Aslında bunun gibi Denizler üzerindeki Uluslararası hukuktan kaynaklanan Türkiye’nin o kadar çok haklı olduğu olaylar vardır ki Türkiye bunların üzerinde tam olarak müdahil olmak istediği halde olamıyor. Benim bildiklerime ve öğrendiklerime göre bunun tek sebebi 1982 yılında Deniz Hukuku sözleşmesinin Türkiye’nin imzalamamış olmasıdır. 1982 yılı darbe hükümetinin Türkiye Cumhuriyeti’ne attığı bir kazık da bu olmuştur.
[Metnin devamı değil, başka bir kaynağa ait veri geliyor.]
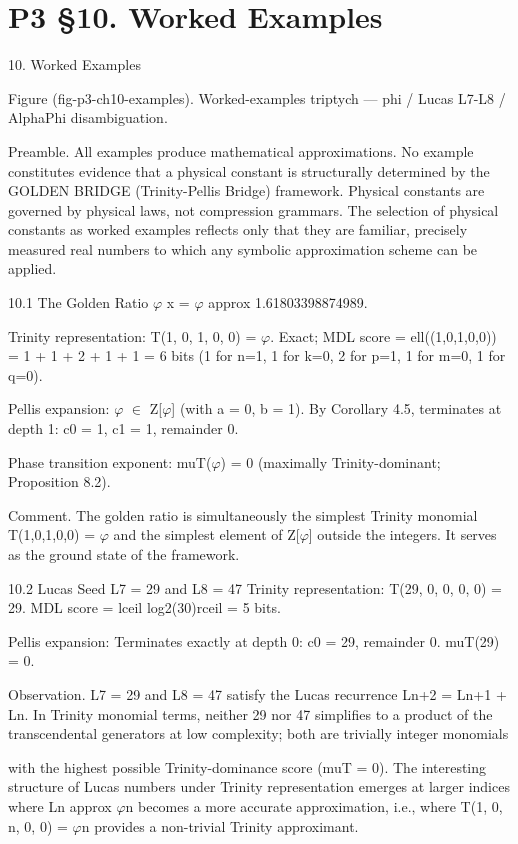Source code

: 
\section{P3 §10. Worked Examples}

10. Worked Examples

           Figure (fig-p3-ch10-examples). Worked-examples triptych --- phi / Lucas L7-L8 / AlphaPhi
                                              disambiguation.

  Preamble. All examples produce mathematical approximations. No example constitutes
  evidence that a physical constant is structurally determined by the GOLDEN BRIDGE (Trinity-Pellis Bridge)
  framework. Physical constants are governed by physical laws, not compression
  grammars. The selection of physical constants as worked examples reflects only that
  they are familiar, precisely measured real numbers to which any symbolic
  approximation scheme can be applied.

  10.1 The Golden Ratio $\varphi$
  x = $\varphi$ approx 1.61803398874989.

  Trinity representation: T(1, 0, 1, 0, 0) = $\varphi$. Exact; MDL score = ell((1,0,1,0,0)) = 1 + 1 +
  2 + 1 + 1 = 6 bits (1 for n=1, 1 for k=0, 2 for p=1, 1 for m=0, 1 for q=0).

  Pellis expansion: $\varphi$ $\in$ Z[$\varphi$] (with a = 0, b = 1). By Corollary 4.5, terminates at depth 1:
  c0 = 1, c1 = 1, remainder 0.

  Phase transition exponent: muT($\varphi$) = 0 (maximally Trinity-dominant; Proposition 8.2).

  Comment. The golden ratio is simultaneously the simplest Trinity monomial T(1,0,1,0,0)
  = $\varphi$ and the simplest element of Z[$\varphi$] outside the integers. It serves as the ground state
  of the framework.

  10.2 Lucas Seed L7 = 29 and L8 = 47
  Trinity representation: T(29, 0, 0, 0, 0) = 29. MDL score = lceil log2(30)rceil = 5 bits.

  Pellis expansion: Terminates exactly at depth 0: c0 = 29, remainder 0. muT(29) = 0.

        Observation. L7 = 29 and L8 = 47 satisfy the Lucas recurrence Ln+2 = Ln+1 +
        Ln. In Trinity monomial terms, neither 29 nor 47 simplifies to a product of the
        transcendental generators at low complexity; both are trivially integer monomials

        with the highest possible Trinity-dominance score (muT = 0). The interesting
        structure of Lucas numbers under Trinity representation emerges at larger indices
        where Ln approx $\varphi$n becomes a more accurate approximation, i.e., where T(1, 0, n,
        0, 0) = $\varphi$n provides a non-trivial Trinity approximant.

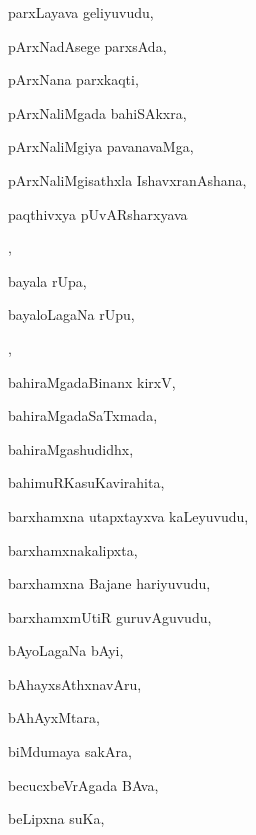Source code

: \begin{multicols}{3}
{\noindent
{parxLayava geliyuvudu}, \pageref{parxLayava geliyuvudu}

\noindent
{pArxNadAsege parxsAda}, \pageref{pArxNadAsege parxsAda}

\noindent
{pArxNana parxkaqti}, \pageref{pArxNana parxkaqti}

\noindent
{pArxNaliMgada bahiSAkxra}, \pageref{pArxNaliMgada bahiSAkxra}

\noindent
{pArxNaliMgiya pavanavaMga}, \pageref{pArxNaliMgiya pavanavaMga}

\noindent
{pArxNaliMgisathxla IshavxranAshana}, \pageref{pArxNaliMgisathxla IshavxranAshana}

\noindent
{paqthivxya pUvARsharxyava}

\noindent
{}, \pageref{paqthivxya pUvARsharxyava kaLeyuvudu}

\noindent
{bayala rUpa}, \pageref{bayala rUpa}

\noindent
{bayaloLagaNa rUpu,}

\noindent
{}, \pageref{bayaloLagaNa rUpu, rUpinoLagaNa bayalu}

\noindent
{bahiraMgadaBinanx kirxV}, \pageref{bahiraMgadaBinanx kirxV}

\noindent
{bahiraMgadaSaTxmada}, \pageref{bahiraMgadaSaTxmada}

\noindent
{bahiraMgashudidhx}, \pageref{bahiraMgashudidhx}

\noindent
{bahimuRKasuKavirahita}, \pageref{bahimuRKasuKavirahita}

\noindent
{barxhamxna utapxtayxva kaLeyuvudu}, \pageref{barxhamxna utapxtayxva kaLeyuvudu}

\noindent
{barxhamxnakalipxta}, \pageref{barxhamxnakalipxta}

\noindent
{barxhamxna Bajane hariyuvudu}, \pageref{barxhamxna Bajane hariyuvudu}

\noindent
{barxhamxmUtiR guruvAguvudu}, \pageref{barxhamxmUtiR guruvAguvudu}

\noindent
{bAyoLagaNa bAyi}, \pageref{bAyoLagaNa bAyi}

\noindent
{bAhayxsAthxnavAru}, \pageref{bAhayxsAthxnavAru}

\noindent
{bAhAyxMtara}, \pageref{bAhAyxMtara}

\noindent
{biMdumaya sakAra}, \pageref{biMdumaya sakAra}

\noindent
{becucxbeVrAgada BAva}, \pageref{becucxbeVrAgada BAva}

\noindent
{beLipxna suKa}, \pageref{beLipxna suKa}

}
\end{multicols}
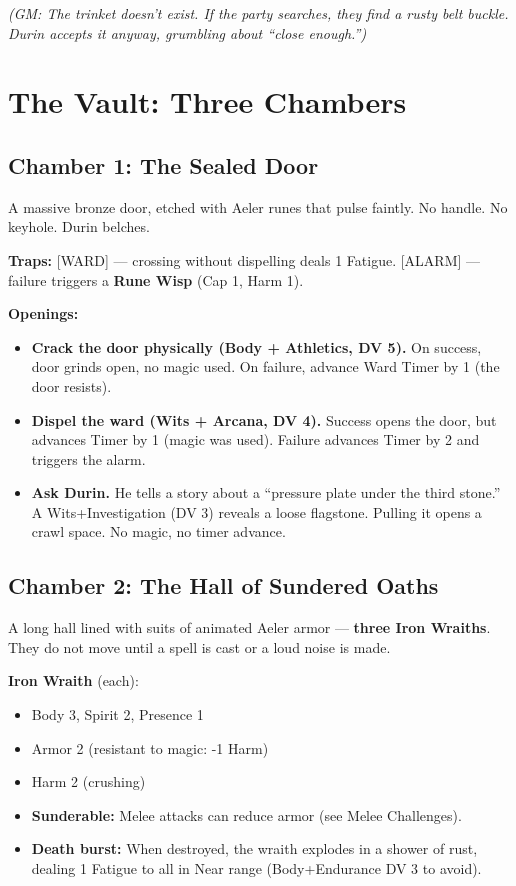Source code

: \documentclass[11pt, a4paper]{article}
\begin{document}
\textit{(GM: The trinket doesn't exist. If the party searches, they find a rusty belt buckle. Durin accepts it anyway, grumbling about ``close enough.'')}

\section{The Vault: Three Chambers}

\subsection{Chamber 1: The Sealed Door}

A massive bronze door, etched with Aeler runes that pulse faintly. No handle. No keyhole. Durin belches.

\textbf{Traps:} [WARD] --- crossing without dispelling deals 1 Fatigue. [ALARM] --- failure triggers a \textbf{Rune Wisp} (Cap 1, Harm 1).

\textbf{Openings:}
\begin{itemize}
\item \textbf{Crack the door physically (Body + Athletics, DV 5).} On success, door grinds open, no magic used. On failure, advance Ward Timer by 1 (the door resists).
\item \textbf{Dispel the ward (Wits + Arcana, DV 4).} Success opens the door, but advances Timer by 1 (magic was used). Failure advances Timer by 2 and triggers the alarm.
\item \textbf{Ask Durin.} He tells a story about a ``pressure plate under the third stone.'' A Wits+Investigation (DV 3) reveals a loose flagstone. Pulling it opens a crawl space. No magic, no timer advance.
\end{itemize}

\subsection{Chamber 2: The Hall of Sundered Oaths}

A long hall lined with suits of animated Aeler armor --- \textbf{three Iron Wraiths}. They do not move until a spell is cast or a loud noise is made.

\textbf{Iron Wraith} (each):
\begin{itemize}
\item Body 3, Spirit 2, Presence 1
\item Armor 2 (resistant to magic: -1 Harm)
\item Harm 2 (crushing)
\item \textbf{Sunderable:} Melee attacks can reduce armor (see Melee Challenges).
\item \textbf{Death burst:} When destroyed, the wraith explodes in a shower of rust, dealing 1 Fatigue to all in Near range (Body+Endurance DV 3 to avoid).
\end{itemize}
\end{document}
Uluslararası Hukukta ve diplomaside atacağınız adımları zamanında atmaz iseniz birçok alanda sıkıntıya düşersiniz. Bu değişmez bir kuraldır. Ayrıca uluslararası politikalarda ve diplomaside kavramları da doğru kullanmak gerekiyor. Genelde Kıbrıs Türk’ünün egemenliğini savunanlar, KKTC den bahsederlerken Avrupa Birliği ağzıyla hep “Kuzey Kıbrıs” diyorlar. Bu da yanlıştır. Çünkü Kuzey Kıbrıs ‘ta, Kuzey Kıbrıs Türk Cumhuriyeti devleti vardır. Hadi tanımayanlar söylesin peki Türkiye Cumhuriyeti ve KKTC’nde söyleyenlere ne demeli?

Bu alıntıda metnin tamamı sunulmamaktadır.